Create searchable PDFs

About this guide

Aluma makes it easy to OCR large sets of documents. Built ground-up for the cloud, Aluma can process many documents at the same time, so we can give you fast results.

In this example we'll OCR a small set of scanned documents and create searchable PDFs with embedded OCR text.

Working through this guide should take about 3 minutes.

Before you begin

Before you start you must have:

  • Installed the Aluma CLI and logged in to connect it to your account
  • Installed the example documents

If you have not done these steps, follow the Getting started guide and then return to this one.

Create searchable PDFs

The documents we're going to create searchable PDFs from are the scanned UK invoices in the /invoices/ukexamples directory.

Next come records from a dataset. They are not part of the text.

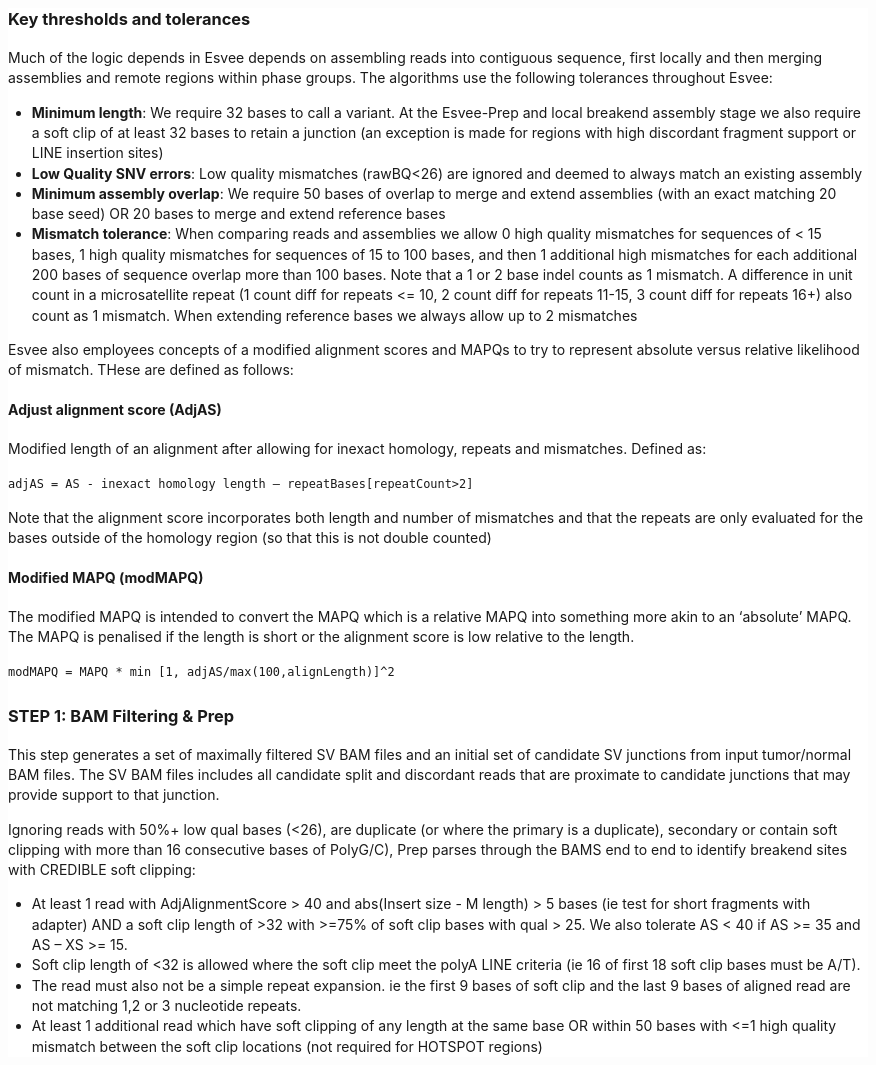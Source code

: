 ### Key thresholds and tolerances
Much of the logic depends in Esvee depends on assembling reads into contiguous sequence, first locally and then merging assemblies and remote regions within phase groups. The algorithms use the following tolerances throughout Esvee:
- **Minimum length**: We require 32 bases to call a variant. At the Esvee-Prep and local breakend assembly stage we also require a soft clip of at least 32 bases to retain a junction (an exception is made for regions with high discordant fragment support or LINE insertion sites) 
- **Low Quality SNV errors**: Low quality mismatches (rawBQ<26) are ignored and deemed to always match an existing assembly 
- **Minimum assembly overlap**: We require 50 bases of overlap to merge and extend assemblies (with an exact matching 20 base seed) OR 20 bases to merge and extend reference bases
- **Mismatch tolerance**: When comparing reads and assemblies we allow 0 high quality mismatches for sequences of < 15 bases, 1 high quality mismatches for sequences of 15 to 100 bases, and then 1 additional high mismatches for each additional 200 bases of sequence overlap more than 100 bases. Note that a 1 or 2 base indel counts as 1 mismatch. A difference in unit count in a microsatellite repeat (1 count diff for repeats <= 10, 2 count diff for repeats 11-15, 3 count diff for repeats 16+) also count as 1 mismatch. When extending reference bases we always allow up to 2 mismatches

Esvee also employees concepts of a modified alignment scores and MAPQs to try to represent absolute versus relative likelihood of mismatch.  THese are defined as follows:

#### Adjust alignment score (AdjAS) 
Modified length of an alignment after allowing for inexact homology, repeats and mismatches. Defined as: 
```
adjAS = AS - inexact homology length – repeatBases[repeatCount>2]
```
Note that the alignment score incorporates both length and number of mismatches and that the repeats are only evaluated for the bases outside of the homology region (so that this is not double counted) 
#### Modified MAPQ (modMAPQ)  
The modified MAPQ is intended to convert the MAPQ which is a relative MAPQ into something more akin to an ‘absolute’ MAPQ.  The MAPQ is penalised if the length is short or the alignment score is low relative to the length.
```
modMAPQ = MAPQ * min [1, adjAS/max(100,alignLength)]^2 
```

### STEP 1: BAM Filtering & Prep 
This step generates a set of maximally filtered SV BAM files and an initial set of candidate SV junctions from input tumor/normal BAM files. The SV BAM files includes all candidate split and discordant reads that are proximate to candidate junctions that may provide support to that junction. 

Ignoring reads with 50%+ low qual bases (<26), are duplicate (or where the primary is a duplicate), secondary or contain soft clipping with more than 16 consecutive bases of PolyG/C), Prep parses through the BAMS end to end to identify breakend sites with CREDIBLE soft clipping: 
- At least 1 read with AdjAlignmentScore > 40 and abs(Insert size - M length) > 5 bases (ie test for short fragments with adapter) AND a soft clip length of >32 with >=75% of soft clip bases with qual > 25. We also tolerate AS < 40 if AS >= 35 and AS – XS >= 15.
- Soft clip length of <32 is allowed where the soft clip meet the polyA LINE criteria (ie 16 of first 18 soft clip bases must be A/T). 
- The read must also not be a simple repeat expansion. ie the first 9 bases of soft clip and the last 9 bases of aligned read are not matching 1,2 or 3 nucleotide repeats. 
- At least 1 additional read which have soft clipping of any length at the same base OR within 50 bases with <=1 high quality mismatch between the soft clip locations (not required for HOTSPOT regions)
  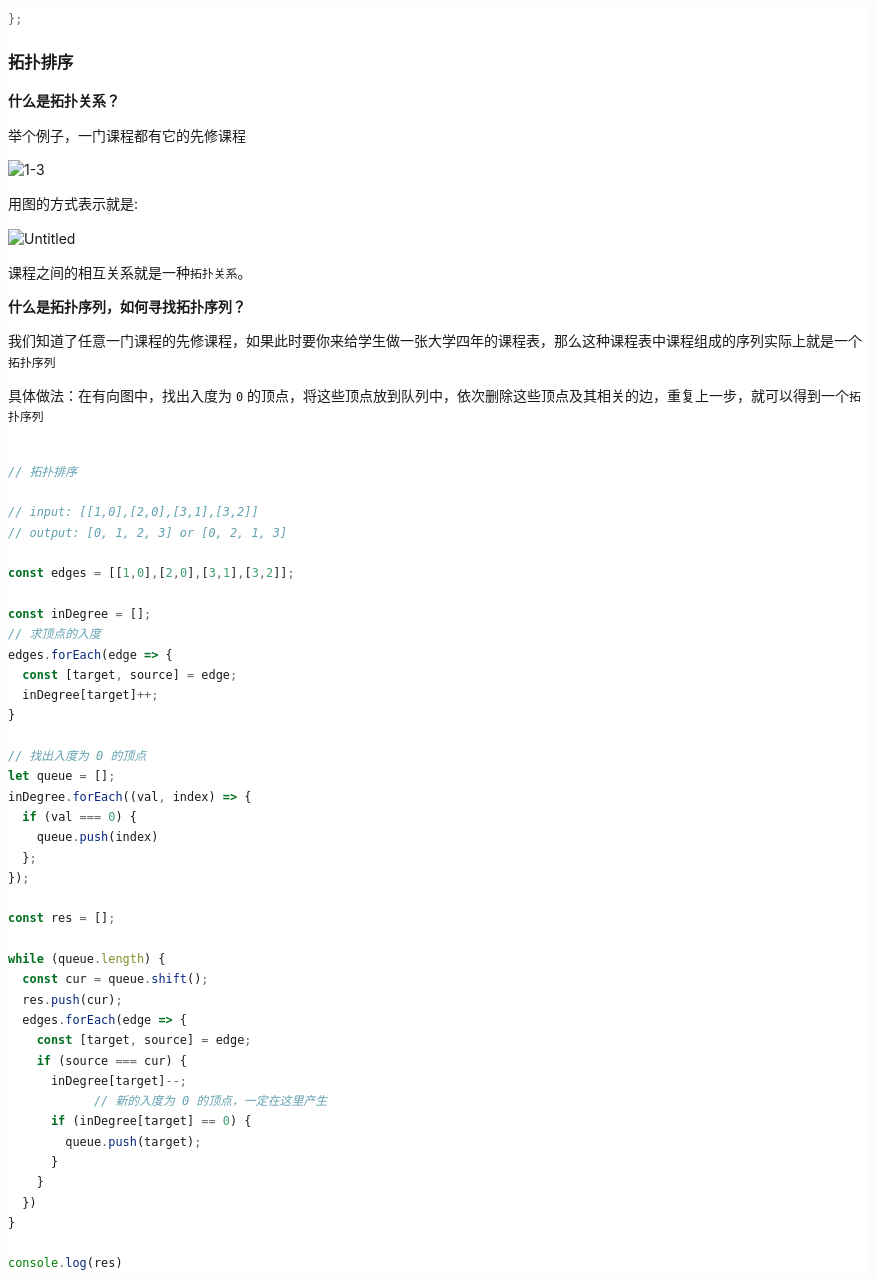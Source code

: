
 ```cpp
};
```

### 拓扑排序

**什么是拓扑关系？**

举个例子，一门课程都有它的先修课程

![1-3](https://s1.vika.cn/space/2021/09/30/78acb382f1e146859722be1200b9014a?attname=image.png)

用图的方式表示就是:

![Untitled](https://s1.vika.cn/space/2021/09/30/aeb16c50eee24c178ddec3c3455d890f?attname=image.png)

课程之间的相互关系就是一种`拓扑关系`。

**什么是拓扑序列，如何寻找拓扑序列？**

我们知道了任意一门课程的先修课程，如果此时要你来给学生做一张大学四年的课程表，那么这种课程表中课程组成的序列实际上就是一个`拓扑序列`

具体做法：在有向图中，找出入度为 `0` 的顶点，将这些顶点放到队列中，依次删除这些顶点及其相关的边，重复上一步，就可以得到一个`拓扑序列` 

```js

// 拓扑排序

// input: [[1,0],[2,0],[3,1],[3,2]]
// output: [0, 1, 2, 3] or [0, 2, 1, 3]

const edges = [[1,0],[2,0],[3,1],[3,2]];

const inDegree = [];
// 求顶点的入度
edges.forEach(edge => {
  const [target, source] = edge;
  inDegree[target]++;
}

// 找出入度为 0 的顶点
let queue = [];
inDegree.forEach((val, index) => {
  if (val === 0) {
    queue.push(index)
  };
});

const res = [];

while (queue.length) {
  const cur = queue.shift();
  res.push(cur);
  edges.forEach(edge => {
    const [target, source] = edge;
    if (source === cur) {
      inDegree[target]--;
			// 新的入度为 0 的顶点，一定在这里产生
      if (inDegree[target] == 0) {
        queue.push(target);
      }
    }
  })
}

console.log(res)
```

To create searchable PDFs, we use the CLI's read command and specify the files we want to process. We'll also specify that:

  • we want a PDF as output, using the pdf parameter (we could also get just the raw text by omitting this)
  • we want to create a new PDF for each file, using the -m switch
  • we want to show a progress bar, using the -p switch

Enter this command. It will take a few seconds to run:

aluma read examples/invoices/uk/*.* -f pdf -m -p

Now for each original file in the examples/invoices/uk directory like 001.tif you will have a file named 001.ocr.pdf which is a searchable PDF with embedded OCR text.

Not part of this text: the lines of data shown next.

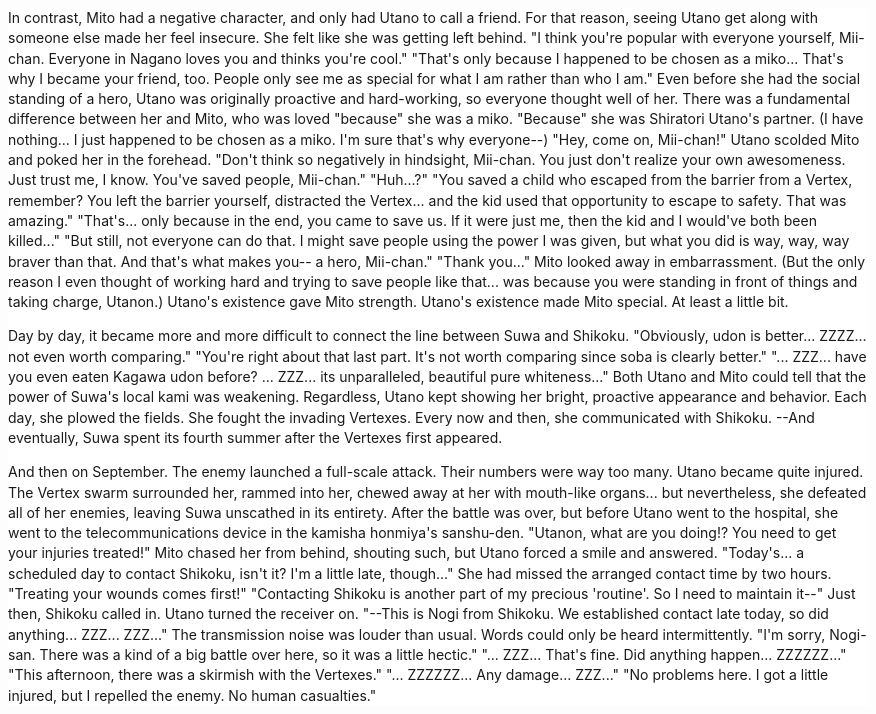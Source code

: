 In contrast, Mito had a negative character, and only had Utano to call a friend. For that reason, seeing Utano get along with someone else made her feel insecure. She felt like she was getting left behind.
"I think you're popular with everyone yourself, Mii-chan. Everyone in Nagano loves you and thinks you're cool."
"That's only because I happened to be chosen as a miko... That's why I became your friend, too. People only see me as special for what I am rather than who I am."
Even before she had the social standing of a hero, Utano was originally proactive and hard-working, so everyone thought well of her. There was a fundamental difference between her and Mito, who was loved "because" she was a miko. "Because" she was Shiratori Utano's partner.
(I have nothing... I just happened to be chosen as a miko. I'm sure that's why everyone--)
"Hey, come on, Mii-chan!"
Utano scolded Mito and poked her in the forehead.
"Don't think so negatively in hindsight, Mii-chan. You just don't realize your own awesomeness. Just trust me, I know. You've saved people, Mii-chan."
"Huh...?"
"You saved a child who escaped from the barrier from a Vertex, remember? You left the barrier yourself, distracted the Vertex... and the kid used that opportunity to escape to safety. That was amazing."
"That's... only because in the end, you came to save us. If it were just me, then the kid and I would've both been killed..."
"But still, not everyone can do that. I might save people using the power I was given, but what you did is way, way, way braver than that. And that's what makes you-- a hero, Mii-chan."
"Thank you..."
Mito looked away in embarrassment.
(But the only reason I even thought of working hard and trying to save people like that... was because you were standing in front of things and taking charge, Utanon.)
Utano's existence gave Mito strength.
Utano's existence made Mito special. At least a little bit.
 
Day by day, it became more and more difficult to connect the line between Suwa and Shikoku.
"Obviously, udon is better... ZZZZ... not even worth comparing."
"You're right about that last part. It's not worth comparing since soba is clearly better."
"... ZZZ... have you even eaten Kagawa udon before? ... ZZZ... its unparalleled, beautiful pure whiteness..."
Both Utano and Mito could tell that the power of Suwa's local kami was weakening.
Regardless, Utano kept showing her bright, proactive appearance and behavior.
Each day, she plowed the fields.
She fought the invading Vertexes.
Every now and then, she communicated with Shikoku.
--And eventually, Suwa spent its fourth summer after the Vertexes first appeared.
 
And then on September.
The enemy launched a full-scale attack.
Their numbers were way too many. Utano became quite injured.
The Vertex swarm surrounded her, rammed into her, chewed away at her with mouth-like organs... but nevertheless, she defeated all of her enemies, leaving Suwa unscathed in its entirety.
After the battle was over, but before Utano went to the hospital, she went to the telecommunications device in the kamisha honmiya's sanshu-den.
"Utanon, what are you doing!? You need to get your injuries treated!"
Mito chased her from behind, shouting such, but Utano forced a smile and answered.
"Today's... a scheduled day to contact Shikoku, isn't it? I'm a little late, though..."
She had missed the arranged contact time by two hours.
"Treating your wounds comes first!"
"Contacting Shikoku is another part of my precious 'routine'. So I need to maintain it--"
Just then, Shikoku called in.
Utano turned the receiver on.
"--This is Nogi from Shikoku. We established contact late today, so did anything... ZZZ... ZZZ..."
The transmission noise was louder than usual. Words could only be heard intermittently.
"I'm sorry, Nogi-san. There was a kind of a big battle over here, so it was a little hectic."
"... ZZZ... That's fine. Did anything happen... ZZZZZZ..."
"This afternoon, there was a skirmish with the Vertexes."
"... ZZZZZZ... Any damage... ZZZ..."
"No problems here. I got a little injured, but I repelled the enemy. No human casualties."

Optimising the accuracy of OCR text

To get the most accurate OCR results you should scan images at 300dpi or more. There is rarely any value in going above 300dpi so you should only do this if your documents contain very small text.

Aluma does some noise, line and box removal image processing before reading the text from the document, but if you have access to image cleanup as part of your scan process you should ensure that you configure it to provide the cleanest images you can.